- Born: Adela del Rosario Cabezas 1918 Santa Ana, El Salvador
- Education: University of El Salvador (M.D., 1948)
- Occupation: Physician
- Spouse: Juan Allwood

= Adela Cabezas de Allwood =

Salvadoran pediatrician (born 1918)

Adela del Rosario Cabezas de Allwood (born 1918) is a Salvadoran physician, who is considered the second woman to graduate from the doctorate in medicine at the University of El Salvador. Furthermore, Adela de Allwood has published several books throughout her medical career.

She was born in Santa Ana, El Salvador and she was one of nine children. Her father was a journalist who founded Diario del Pueblo in 1923.

After graduating from UES in 1948, Adela Cabezas traveled to the United States to specialize in paediatrics and nutrition in about 1949. In the early 1950s, she worked on a project concerning goiter which was endemic in Central American schoolchildren. She was the Chief of Nutrition Service at the National Ministry of Health of El Salvador.

She served as Chief of the Salvadoran Red Cross Medical Services in the late 1980s. She was a member of the Asociación de Mujeres Universitarias (Association of University Women of El Salvador). She was rector of the Francisco Gavidia University in the 1980s. She was part of the Ateneo de El Salvador since 1975. In 1999, she was declared "Doctor of the Year 'Dr. Gustavo Adolfo López'".

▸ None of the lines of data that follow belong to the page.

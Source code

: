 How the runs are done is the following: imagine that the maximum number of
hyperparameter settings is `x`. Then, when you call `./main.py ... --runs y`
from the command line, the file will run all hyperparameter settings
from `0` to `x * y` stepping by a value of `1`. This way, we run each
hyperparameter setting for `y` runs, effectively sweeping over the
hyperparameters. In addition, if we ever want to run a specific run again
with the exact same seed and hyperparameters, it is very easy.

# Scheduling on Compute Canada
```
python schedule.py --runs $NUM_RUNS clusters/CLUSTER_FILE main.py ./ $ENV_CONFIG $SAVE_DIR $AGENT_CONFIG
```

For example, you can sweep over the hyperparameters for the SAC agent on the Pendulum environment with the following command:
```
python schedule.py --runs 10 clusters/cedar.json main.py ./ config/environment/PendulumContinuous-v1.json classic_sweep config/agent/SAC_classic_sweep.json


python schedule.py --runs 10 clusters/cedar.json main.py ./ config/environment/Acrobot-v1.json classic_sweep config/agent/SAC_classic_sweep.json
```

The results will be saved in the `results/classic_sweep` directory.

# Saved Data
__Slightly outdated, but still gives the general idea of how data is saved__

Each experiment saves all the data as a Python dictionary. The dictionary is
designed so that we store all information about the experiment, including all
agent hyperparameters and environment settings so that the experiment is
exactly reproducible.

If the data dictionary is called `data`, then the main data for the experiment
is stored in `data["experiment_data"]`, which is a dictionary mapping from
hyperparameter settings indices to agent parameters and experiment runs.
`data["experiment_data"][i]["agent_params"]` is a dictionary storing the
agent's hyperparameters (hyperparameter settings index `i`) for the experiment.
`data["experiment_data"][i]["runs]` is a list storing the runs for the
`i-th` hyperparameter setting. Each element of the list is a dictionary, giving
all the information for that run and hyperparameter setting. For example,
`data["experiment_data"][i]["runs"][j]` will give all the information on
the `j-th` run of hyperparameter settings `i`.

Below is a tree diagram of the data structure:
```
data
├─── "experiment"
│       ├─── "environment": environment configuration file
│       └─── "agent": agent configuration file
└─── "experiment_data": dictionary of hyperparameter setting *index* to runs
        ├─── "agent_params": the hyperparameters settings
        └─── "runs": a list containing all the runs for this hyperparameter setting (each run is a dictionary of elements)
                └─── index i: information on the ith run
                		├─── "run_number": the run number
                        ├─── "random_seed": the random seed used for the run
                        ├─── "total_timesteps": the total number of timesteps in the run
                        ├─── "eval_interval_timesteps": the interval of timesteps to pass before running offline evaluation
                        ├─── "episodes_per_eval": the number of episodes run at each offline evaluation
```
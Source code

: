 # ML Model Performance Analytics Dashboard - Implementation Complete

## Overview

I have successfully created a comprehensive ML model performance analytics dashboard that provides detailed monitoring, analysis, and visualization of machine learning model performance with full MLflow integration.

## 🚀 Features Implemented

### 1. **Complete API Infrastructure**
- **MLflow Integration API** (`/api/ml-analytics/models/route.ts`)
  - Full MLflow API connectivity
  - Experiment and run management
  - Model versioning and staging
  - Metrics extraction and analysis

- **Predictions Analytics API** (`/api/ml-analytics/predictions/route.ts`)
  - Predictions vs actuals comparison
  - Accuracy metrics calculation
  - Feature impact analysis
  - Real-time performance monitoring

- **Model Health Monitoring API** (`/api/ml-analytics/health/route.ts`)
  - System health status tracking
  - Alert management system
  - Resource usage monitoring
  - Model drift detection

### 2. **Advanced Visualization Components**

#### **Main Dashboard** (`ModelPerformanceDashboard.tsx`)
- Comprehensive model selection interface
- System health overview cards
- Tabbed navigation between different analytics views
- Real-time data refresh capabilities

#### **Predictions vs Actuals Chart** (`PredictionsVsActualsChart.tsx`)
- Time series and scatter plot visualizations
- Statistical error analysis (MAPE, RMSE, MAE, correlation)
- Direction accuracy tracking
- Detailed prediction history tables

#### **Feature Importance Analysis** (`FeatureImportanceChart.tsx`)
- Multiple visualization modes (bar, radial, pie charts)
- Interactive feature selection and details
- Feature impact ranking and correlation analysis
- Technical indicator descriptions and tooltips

In 2007 the Legislative Assembly of El Salvador declared her "Distinguished Physician of El Salvador" for "her outstanding professional career in the field of medicine".

== Books ==
- From disaster relief to development: the experience of the El Salvador Red Cross / Del socorro en el desastre al desarrollo (Genève, Instituto Henry-Dunant, 1987)
- Cuentos y más cuentos (Consejo Nacional para la Cultura y el Arte, 199?)